(Assignment): The expected answer is every line of the material that contains the word "display".

___ Data for this task ___

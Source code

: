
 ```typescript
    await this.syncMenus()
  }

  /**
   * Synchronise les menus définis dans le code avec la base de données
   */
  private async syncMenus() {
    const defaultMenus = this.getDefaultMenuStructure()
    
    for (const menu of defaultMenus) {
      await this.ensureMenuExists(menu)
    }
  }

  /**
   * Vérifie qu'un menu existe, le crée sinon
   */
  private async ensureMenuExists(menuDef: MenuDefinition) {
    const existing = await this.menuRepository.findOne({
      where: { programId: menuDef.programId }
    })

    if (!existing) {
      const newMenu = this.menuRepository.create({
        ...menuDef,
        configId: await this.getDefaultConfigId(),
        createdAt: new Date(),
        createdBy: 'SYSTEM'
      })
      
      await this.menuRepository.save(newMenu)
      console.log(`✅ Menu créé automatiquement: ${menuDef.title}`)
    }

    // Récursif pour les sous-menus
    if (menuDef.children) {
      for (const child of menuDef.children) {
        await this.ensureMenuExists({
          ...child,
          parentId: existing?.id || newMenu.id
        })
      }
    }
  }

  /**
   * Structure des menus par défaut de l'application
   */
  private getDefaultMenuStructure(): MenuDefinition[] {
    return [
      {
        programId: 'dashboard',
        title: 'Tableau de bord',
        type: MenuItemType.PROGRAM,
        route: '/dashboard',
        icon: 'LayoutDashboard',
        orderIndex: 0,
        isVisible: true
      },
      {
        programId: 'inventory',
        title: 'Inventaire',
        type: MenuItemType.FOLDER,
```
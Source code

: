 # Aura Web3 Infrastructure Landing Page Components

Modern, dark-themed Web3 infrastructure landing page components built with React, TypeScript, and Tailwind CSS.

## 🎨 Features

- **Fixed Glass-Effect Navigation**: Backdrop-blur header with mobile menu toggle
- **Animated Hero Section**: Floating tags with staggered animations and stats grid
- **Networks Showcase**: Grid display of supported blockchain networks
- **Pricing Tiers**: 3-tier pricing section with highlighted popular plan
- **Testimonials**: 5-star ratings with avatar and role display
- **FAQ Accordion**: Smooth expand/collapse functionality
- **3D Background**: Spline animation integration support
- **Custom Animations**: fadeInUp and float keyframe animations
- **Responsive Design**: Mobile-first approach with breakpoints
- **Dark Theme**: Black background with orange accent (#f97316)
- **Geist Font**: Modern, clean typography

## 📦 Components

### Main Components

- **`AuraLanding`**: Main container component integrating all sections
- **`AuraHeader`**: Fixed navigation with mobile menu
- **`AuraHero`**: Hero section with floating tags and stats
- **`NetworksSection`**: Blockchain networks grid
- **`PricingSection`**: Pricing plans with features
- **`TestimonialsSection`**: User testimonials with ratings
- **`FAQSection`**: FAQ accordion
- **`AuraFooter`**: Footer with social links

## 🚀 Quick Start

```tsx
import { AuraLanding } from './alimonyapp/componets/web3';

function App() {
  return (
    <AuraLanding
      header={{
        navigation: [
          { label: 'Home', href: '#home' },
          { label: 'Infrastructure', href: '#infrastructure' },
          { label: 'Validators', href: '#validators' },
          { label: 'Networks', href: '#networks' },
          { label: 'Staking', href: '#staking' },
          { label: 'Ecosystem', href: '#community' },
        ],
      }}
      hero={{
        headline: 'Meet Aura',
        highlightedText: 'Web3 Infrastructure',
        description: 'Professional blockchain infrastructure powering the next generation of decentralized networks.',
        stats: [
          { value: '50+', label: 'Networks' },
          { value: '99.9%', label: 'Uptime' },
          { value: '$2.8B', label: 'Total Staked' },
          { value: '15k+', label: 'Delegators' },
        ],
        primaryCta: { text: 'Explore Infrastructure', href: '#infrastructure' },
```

___

(Output for this exercise):
- **Networks Showcase**: Grid display of supported blockchain networks
- **Testimonials**: 5-star ratings with avatar and role display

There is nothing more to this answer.